* _Requirement_
What follows is a listing to be repeated in full and without alteration.

*** Excerpted records ***

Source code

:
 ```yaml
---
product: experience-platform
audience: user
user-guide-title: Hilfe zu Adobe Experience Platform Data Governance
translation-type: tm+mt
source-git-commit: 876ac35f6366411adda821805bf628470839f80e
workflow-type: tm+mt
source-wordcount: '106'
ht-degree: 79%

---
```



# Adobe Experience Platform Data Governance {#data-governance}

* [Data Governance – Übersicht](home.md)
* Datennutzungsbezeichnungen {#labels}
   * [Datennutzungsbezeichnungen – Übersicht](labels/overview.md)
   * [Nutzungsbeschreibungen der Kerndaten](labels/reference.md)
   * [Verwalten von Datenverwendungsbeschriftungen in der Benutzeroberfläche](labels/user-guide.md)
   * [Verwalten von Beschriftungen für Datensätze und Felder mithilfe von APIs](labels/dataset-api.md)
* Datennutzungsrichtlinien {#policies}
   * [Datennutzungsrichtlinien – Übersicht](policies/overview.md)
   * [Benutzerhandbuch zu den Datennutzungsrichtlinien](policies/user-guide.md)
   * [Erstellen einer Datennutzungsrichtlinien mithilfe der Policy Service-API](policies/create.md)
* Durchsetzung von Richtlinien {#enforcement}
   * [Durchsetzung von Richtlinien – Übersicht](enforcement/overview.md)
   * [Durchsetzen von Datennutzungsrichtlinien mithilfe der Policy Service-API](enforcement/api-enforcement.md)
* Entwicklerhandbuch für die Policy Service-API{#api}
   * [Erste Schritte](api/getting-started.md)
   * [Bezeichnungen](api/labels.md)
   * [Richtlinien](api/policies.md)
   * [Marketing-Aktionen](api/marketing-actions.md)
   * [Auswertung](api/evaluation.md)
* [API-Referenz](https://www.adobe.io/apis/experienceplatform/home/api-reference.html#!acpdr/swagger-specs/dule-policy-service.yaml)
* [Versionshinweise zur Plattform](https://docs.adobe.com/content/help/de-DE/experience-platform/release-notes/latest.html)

***

* _Answer area_
Source code

:
 ```yaml
---
product: experience-platform
audience: user
user-guide-title: Hilfe zu Adobe Experience Platform Data Governance
translation-type: tm+mt
source-git-commit: 876ac35f6366411adda821805bf628470839f80e
workflow-type: tm+mt
source-wordcount: '106'
ht-degree: 79%

---
```



# Adobe Experience Platform Data Governance {#data-governance}

* [Data Governance – Übersicht](home.md)
* Datennutzungsbezeichnungen {#labels}
   * [Datennutzungsbezeichnungen – Übersicht](labels/overview.md)
   * [Nutzungsbeschreibungen der Kerndaten](labels/reference.md)
   * [Verwalten von Datenverwendungsbeschriftungen in der Benutzeroberfläche](labels/user-guide.md)
   * [Verwalten von Beschriftungen für Datensätze und Felder mithilfe von APIs](labels/dataset-api.md)
* Datennutzungsrichtlinien {#policies}
   * [Datennutzungsrichtlinien – Übersicht](policies/overview.md)
   * [Benutzerhandbuch zu den Datennutzungsrichtlinien](policies/user-guide.md)
   * [Erstellen einer Datennutzungsrichtlinien mithilfe der Policy Service-API](policies/create.md)
* Durchsetzung von Richtlinien {#enforcement}
   * [Durchsetzung von Richtlinien – Übersicht](enforcement/overview.md)
   * [Durchsetzen von Datennutzungsrichtlinien mithilfe der Policy Service-API](enforcement/api-enforcement.md)
* Entwicklerhandbuch für die Policy Service-API{#api}
   * [Erste Schritte](api/getting-started.md)
   * [Bezeichnungen](api/labels.md)
   * [Richtlinien](api/policies.md)
   * [Marketing-Aktionen](api/marketing-actions.md)
   * [Auswertung](api/evaluation.md)
* [API-Referenz](https://www.adobe.io/apis/experienceplatform/home/api-reference.html#!acpdr/swagger-specs/dule-policy-service.yaml)
* [Versionshinweise zur Plattform](https://docs.adobe.com/content/help/de-DE/experience-platform/release-notes/latest.html)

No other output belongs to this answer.